* EXERCISE BRIEF
Check every line of the data below for "General". Copy each one that has it.

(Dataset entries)

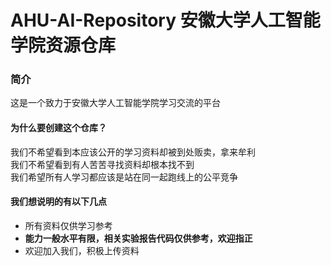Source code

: # AHU-AI-Repository   安徽大学人工智能学院资源仓库
### 简介
这是一个致力于安徽大学人工智能学院学习交流的平台<br>
#### 为什么要创建这个仓库？
我们不希望看到本应该公开的学习资料却被到处贩卖，拿来牟利<br>
我们不希望看到有人苦苦寻找资料却根本找不到<br>
我们希望所有人学习都应该是站在同一起跑线上的公平竞争<br>
#### 我们想说明的有以下几点
* 所有资料仅供学习参考<br>
* **能力一般水平有限，相关实验报告代码仅供参考，欢迎指正**<br>
* 欢迎加入我们，积极上传资料<br>
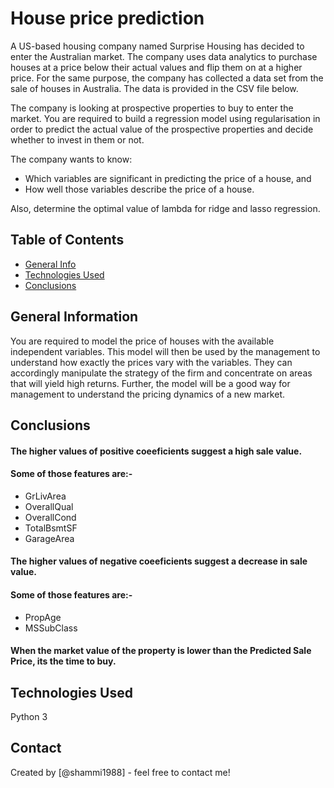 # House price prediction
A US-based housing company named Surprise Housing has decided to enter the Australian market. The company uses data analytics to purchase houses at a price below their actual values and flip them on at a higher price. For the same purpose, the company has collected a data set from the sale of houses in Australia. The data is provided in the CSV file below.

The company is looking at prospective properties to buy to enter the market. You are required to build a regression model using regularisation in order to predict the actual value of the prospective properties and decide whether to invest in them or not.

The company wants to know:

- Which variables are significant in predicting the price of a house, and
- How well those variables describe the price of a house.

Also, determine the optimal value of lambda for ridge and lasso regression.
 
## Table of Contents
* [General Info](#general-information)
* [Technologies Used](#technologies-used)
* [Conclusions](#conclusions)

<!-- You can include any other section that is pertinent to your problem -->

## General Information
You are required to model the price of houses with the available independent variables. This model will then be used by the management to understand how exactly the prices vary with the variables. They can accordingly manipulate the strategy of the firm and concentrate on areas that will yield high returns. Further, the model will be a good way for management to understand the pricing dynamics of a new market.

## Conclusions
#### The higher values of positive coeeficients suggest a high sale value.

#### Some of those features are:-
 
- GrLivArea  
- OverallQual 
- OverallCond  
- TotalBsmtSF 
- GarageArea  
        
#### The higher values of negative coeeficients suggest a decrease in sale value.

#### Some of those features are:-
  
- PropAge
- MSSubClass 

#### When the market value of the property is lower than the Predicted Sale Price, its the time to buy.

<!-- You don't have to answer all the questions - just the ones relevant to your project. -->


## Technologies Used
Python 3

<!-- As the libraries versions keep on changing, it is recommended to mention the version of library used in this project -->

## Contact
Created by [@shammi1988] - feel free to contact me!


<!-- Optional -->
<!-- ## License -->
<!-- This project is open source and available under the [... License](). -->

<!-- You don't have to include all sections - just the one's relevant to your project -->
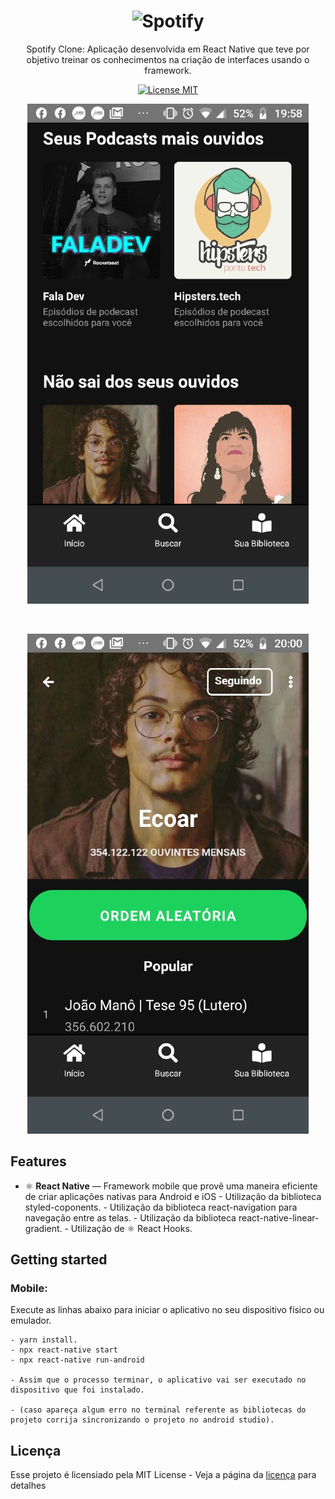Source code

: <h1 align="center">
    <img src="https://developer.spotify.com/assets/branding-guidelines/icon1@2x.png" alt="Spotify" width="700">

   </h1>

<p align="center"> Spotify Clone: Aplicação desenvolvida em React Native que teve por 
objetivo treinar os conhecimentos na criação de interfaces usando o framework.

<p align="center">
  <a href="https://opensource.org/licenses/MIT">
    <img src="https://img.shields.io/badge/License-MIT-blue.svg" alt="License MIT">
  </a>
</p>

<p align="center">
  <a href="https://opensource.org/licenses/MIT">
    <img src="screenshots/home.jpeg" alt="License MIT">
  </a>
</p>

<br>

<p align="center">
  <a href="https://opensource.org/licenses/MIT">
    <img src="screenshots/album.jpeg" alt="License MIT">
  </a>
</p>

## Features

- ⚛️ **React Native** —  Framework mobile que provê uma maneira eficiente de criar aplicações nativas para Android e iOS
       - Utilização da biblioteca styled-coponents.
       - Utilização da biblioteca react-navigation para navegação entre as telas.
       - Utilização da biblioteca react-native-linear-gradient.
       - Utilização de ⚛️ React Hooks. 
## Getting started

### Mobile:

Execute as linhas abaixo para iniciar o aplicativo no seu dispositivo físico ou emulador.

    - yarn install.
    - npx react-native start
    - npx react-native run-android

    - Assim que o processo terminar, o aplicativo vai ser executado no dispositivo que foi instalado.

    - (caso apareça algum erro no terminal referente as bibliotecas do projeto corrija sincronizando o projeto no android studio).


## Licença

Esse projeto é licensiado pela MIT License - Veja a página da [licença](https://opensource.org/licenses/MIT) para detalhes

* ANSWER BOX
* [General Info](#general-information)
## General Information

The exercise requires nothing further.